RECORDS FOR PROCESSING |
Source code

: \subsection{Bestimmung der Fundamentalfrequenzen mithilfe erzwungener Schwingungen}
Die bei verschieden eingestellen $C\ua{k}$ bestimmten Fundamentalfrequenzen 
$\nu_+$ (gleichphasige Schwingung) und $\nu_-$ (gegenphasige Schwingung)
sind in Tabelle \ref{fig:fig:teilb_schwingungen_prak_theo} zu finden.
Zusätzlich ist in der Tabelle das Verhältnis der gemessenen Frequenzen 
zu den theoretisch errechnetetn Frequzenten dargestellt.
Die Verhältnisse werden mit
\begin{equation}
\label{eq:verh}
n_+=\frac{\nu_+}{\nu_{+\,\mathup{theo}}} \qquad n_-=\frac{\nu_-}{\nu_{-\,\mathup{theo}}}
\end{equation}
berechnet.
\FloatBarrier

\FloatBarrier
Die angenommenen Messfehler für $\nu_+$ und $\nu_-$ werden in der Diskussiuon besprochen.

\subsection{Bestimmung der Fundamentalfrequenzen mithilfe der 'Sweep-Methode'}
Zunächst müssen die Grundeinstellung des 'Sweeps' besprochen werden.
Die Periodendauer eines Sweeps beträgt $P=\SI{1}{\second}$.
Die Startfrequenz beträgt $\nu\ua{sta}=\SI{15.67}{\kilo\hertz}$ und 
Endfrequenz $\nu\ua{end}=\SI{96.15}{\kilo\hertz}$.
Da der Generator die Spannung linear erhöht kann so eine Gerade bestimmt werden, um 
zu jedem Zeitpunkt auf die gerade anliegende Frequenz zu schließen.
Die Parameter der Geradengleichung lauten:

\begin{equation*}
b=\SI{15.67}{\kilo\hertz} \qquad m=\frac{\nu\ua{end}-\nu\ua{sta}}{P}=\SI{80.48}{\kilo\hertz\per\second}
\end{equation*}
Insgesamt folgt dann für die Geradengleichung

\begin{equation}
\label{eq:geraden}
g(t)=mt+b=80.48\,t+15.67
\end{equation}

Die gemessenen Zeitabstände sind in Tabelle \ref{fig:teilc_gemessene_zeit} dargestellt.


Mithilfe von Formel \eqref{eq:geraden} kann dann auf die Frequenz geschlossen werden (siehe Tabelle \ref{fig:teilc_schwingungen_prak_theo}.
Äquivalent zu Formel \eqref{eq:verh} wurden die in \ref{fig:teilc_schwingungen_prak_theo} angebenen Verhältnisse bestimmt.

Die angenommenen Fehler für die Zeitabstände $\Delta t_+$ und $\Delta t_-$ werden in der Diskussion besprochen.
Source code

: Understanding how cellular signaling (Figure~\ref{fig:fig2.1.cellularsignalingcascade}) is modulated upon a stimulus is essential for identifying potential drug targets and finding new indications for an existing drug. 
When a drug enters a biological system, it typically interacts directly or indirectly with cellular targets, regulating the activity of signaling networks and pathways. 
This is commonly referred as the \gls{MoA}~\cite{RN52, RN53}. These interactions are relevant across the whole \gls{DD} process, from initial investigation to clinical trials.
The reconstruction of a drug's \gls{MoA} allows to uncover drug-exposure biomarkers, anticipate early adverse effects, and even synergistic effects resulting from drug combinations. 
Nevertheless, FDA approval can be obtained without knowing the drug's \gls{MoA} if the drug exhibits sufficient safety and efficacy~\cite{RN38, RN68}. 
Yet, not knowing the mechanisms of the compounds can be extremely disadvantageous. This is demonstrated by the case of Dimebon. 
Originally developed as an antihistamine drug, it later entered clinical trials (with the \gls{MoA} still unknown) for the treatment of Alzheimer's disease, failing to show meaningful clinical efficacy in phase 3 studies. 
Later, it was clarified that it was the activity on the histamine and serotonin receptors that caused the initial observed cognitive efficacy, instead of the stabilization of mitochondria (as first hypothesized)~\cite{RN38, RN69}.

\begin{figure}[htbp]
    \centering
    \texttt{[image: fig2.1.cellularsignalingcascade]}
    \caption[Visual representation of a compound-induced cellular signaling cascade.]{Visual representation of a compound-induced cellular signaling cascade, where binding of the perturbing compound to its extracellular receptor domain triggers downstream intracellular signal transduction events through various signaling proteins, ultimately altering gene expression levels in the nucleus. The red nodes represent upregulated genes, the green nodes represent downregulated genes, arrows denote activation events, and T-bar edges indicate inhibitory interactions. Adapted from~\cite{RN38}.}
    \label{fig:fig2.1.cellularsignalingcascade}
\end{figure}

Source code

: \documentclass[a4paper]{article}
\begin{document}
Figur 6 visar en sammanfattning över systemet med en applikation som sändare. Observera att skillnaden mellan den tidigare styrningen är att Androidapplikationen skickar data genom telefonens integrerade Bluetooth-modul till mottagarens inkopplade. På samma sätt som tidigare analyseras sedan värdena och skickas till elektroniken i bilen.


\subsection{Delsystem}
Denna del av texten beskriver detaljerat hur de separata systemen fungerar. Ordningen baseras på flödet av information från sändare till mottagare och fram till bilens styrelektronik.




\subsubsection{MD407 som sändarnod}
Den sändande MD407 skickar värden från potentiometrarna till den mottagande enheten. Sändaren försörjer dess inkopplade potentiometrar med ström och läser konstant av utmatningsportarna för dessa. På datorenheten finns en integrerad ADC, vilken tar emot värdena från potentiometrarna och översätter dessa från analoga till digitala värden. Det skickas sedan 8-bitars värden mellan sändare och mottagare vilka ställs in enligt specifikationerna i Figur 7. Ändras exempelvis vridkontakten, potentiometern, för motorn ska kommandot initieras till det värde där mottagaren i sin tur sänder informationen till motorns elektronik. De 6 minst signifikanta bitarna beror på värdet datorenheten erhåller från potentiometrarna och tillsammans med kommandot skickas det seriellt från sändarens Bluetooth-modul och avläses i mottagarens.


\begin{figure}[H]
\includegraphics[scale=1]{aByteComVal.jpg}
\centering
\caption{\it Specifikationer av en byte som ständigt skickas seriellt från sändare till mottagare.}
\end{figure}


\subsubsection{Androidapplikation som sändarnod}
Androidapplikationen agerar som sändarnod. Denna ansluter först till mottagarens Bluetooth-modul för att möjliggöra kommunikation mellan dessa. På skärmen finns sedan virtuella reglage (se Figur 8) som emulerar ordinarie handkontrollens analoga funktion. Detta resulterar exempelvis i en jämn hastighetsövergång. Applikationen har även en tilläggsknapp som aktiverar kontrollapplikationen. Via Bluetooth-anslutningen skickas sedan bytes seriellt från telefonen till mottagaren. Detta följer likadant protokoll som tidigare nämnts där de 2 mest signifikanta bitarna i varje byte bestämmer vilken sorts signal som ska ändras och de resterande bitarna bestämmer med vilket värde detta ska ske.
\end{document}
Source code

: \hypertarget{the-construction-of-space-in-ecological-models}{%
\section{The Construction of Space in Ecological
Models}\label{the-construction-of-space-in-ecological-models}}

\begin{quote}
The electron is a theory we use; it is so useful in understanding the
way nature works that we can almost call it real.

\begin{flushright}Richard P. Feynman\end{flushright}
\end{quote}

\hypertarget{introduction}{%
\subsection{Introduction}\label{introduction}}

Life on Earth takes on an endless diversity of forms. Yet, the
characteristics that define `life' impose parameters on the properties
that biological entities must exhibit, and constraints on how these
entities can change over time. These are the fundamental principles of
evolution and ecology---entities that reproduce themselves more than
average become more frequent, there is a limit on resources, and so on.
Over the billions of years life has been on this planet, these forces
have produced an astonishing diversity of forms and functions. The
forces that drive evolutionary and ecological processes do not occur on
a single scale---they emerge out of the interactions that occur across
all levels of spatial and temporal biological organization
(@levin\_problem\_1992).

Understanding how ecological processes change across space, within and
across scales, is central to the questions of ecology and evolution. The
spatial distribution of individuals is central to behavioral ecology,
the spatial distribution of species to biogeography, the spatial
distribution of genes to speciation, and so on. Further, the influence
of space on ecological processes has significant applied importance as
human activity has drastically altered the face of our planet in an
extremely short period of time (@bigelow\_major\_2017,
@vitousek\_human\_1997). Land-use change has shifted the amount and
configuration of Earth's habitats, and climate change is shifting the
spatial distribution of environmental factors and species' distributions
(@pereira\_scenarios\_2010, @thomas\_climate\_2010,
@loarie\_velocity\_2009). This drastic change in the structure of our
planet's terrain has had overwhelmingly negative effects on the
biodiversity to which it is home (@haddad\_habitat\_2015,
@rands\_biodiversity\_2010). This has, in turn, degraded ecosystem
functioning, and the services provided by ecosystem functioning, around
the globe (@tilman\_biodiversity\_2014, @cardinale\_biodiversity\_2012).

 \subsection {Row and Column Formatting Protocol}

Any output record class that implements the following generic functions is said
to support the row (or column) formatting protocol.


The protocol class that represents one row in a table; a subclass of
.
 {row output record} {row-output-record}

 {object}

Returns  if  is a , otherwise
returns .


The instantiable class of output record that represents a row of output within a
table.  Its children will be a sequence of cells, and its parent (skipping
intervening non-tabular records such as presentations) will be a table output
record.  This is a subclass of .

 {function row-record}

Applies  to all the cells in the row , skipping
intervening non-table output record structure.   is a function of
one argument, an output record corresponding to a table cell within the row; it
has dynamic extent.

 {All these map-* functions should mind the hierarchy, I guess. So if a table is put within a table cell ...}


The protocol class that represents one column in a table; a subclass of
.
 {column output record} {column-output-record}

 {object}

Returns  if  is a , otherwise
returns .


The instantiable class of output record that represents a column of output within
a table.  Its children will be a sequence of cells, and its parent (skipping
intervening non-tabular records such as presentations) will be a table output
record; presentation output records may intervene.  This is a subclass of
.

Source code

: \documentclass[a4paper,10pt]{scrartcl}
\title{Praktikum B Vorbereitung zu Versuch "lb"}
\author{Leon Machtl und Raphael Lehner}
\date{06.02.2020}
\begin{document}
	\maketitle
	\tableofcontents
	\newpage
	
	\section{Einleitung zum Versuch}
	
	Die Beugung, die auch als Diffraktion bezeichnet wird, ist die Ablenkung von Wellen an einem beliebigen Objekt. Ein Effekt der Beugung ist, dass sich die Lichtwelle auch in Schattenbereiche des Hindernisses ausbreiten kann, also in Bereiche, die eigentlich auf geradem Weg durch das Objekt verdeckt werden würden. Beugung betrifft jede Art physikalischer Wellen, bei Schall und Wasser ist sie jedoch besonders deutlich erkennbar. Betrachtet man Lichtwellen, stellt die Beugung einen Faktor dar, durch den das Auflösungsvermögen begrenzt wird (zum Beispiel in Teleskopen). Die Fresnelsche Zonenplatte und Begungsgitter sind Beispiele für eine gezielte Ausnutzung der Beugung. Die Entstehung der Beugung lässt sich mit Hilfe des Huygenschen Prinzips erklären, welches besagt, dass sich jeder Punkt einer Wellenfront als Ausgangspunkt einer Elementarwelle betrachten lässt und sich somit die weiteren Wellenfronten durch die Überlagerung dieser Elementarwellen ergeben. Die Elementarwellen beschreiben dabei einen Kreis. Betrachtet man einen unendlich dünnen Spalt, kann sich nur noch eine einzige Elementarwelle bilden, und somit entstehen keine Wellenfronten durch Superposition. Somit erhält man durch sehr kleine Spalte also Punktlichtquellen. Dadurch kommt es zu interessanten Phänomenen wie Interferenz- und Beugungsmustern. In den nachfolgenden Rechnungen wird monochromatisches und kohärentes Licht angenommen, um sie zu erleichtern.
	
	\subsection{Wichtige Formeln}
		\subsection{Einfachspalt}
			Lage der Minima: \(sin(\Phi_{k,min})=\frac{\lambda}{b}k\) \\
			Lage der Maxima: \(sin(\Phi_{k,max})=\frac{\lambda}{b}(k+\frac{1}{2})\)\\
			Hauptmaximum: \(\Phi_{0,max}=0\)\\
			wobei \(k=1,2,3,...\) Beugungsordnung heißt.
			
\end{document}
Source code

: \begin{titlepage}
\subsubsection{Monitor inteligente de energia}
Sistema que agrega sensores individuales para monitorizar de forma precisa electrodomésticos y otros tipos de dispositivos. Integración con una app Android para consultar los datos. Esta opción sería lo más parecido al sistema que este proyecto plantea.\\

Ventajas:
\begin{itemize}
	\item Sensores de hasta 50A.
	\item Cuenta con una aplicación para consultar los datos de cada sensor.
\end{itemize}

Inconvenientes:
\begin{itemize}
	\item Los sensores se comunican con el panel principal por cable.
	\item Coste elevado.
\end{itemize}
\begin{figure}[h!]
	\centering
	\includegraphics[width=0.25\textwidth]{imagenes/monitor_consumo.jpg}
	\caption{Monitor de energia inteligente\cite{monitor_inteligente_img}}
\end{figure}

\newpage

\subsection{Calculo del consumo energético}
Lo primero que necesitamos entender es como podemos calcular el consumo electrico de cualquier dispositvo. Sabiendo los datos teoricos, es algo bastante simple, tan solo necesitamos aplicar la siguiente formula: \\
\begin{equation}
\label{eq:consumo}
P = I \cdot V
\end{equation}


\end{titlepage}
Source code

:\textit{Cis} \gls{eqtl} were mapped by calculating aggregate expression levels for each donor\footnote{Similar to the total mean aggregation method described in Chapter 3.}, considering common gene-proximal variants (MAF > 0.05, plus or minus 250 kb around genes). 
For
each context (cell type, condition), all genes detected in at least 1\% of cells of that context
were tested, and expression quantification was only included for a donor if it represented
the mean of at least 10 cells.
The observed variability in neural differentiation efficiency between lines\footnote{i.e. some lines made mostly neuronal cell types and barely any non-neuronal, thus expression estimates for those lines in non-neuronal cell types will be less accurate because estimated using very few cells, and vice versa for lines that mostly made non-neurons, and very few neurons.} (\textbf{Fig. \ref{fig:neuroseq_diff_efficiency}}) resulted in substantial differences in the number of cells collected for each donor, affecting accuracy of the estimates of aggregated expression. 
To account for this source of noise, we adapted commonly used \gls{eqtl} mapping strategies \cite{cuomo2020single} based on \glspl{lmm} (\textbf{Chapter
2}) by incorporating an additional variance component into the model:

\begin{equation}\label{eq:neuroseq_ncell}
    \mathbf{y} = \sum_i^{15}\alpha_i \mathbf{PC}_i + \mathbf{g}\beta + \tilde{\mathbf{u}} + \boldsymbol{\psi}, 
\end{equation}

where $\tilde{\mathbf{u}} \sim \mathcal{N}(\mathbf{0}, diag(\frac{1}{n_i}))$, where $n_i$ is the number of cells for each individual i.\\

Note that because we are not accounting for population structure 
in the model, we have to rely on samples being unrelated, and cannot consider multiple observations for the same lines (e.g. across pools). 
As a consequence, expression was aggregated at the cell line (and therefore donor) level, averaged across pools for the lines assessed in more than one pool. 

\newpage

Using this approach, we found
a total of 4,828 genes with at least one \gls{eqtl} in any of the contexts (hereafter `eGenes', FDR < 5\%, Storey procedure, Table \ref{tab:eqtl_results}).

YOUR INSTRUCTIONS | Looking at the listing above, which lines hold "aggregated"? Copy every such line.

RESULT |
The observed variability in neural differentiation efficiency between lines\footnote{i.e. some lines made mostly neuronal cell types and barely any non-neuronal, thus expression estimates for those lines in non-neuronal cell types will be less accurate because estimated using very few cells, and vice versa for lines that mostly made non-neurons, and very few neurons.} (\textbf{Fig. \ref{fig:neuroseq_diff_efficiency}}) resulted in substantial differences in the number of cells collected for each donor, affecting accuracy of the estimates of aggregated expression. 
As a consequence, expression was aggregated at the cell line (and therefore donor) level, averaged across pools for the lines assessed in more than one pool. 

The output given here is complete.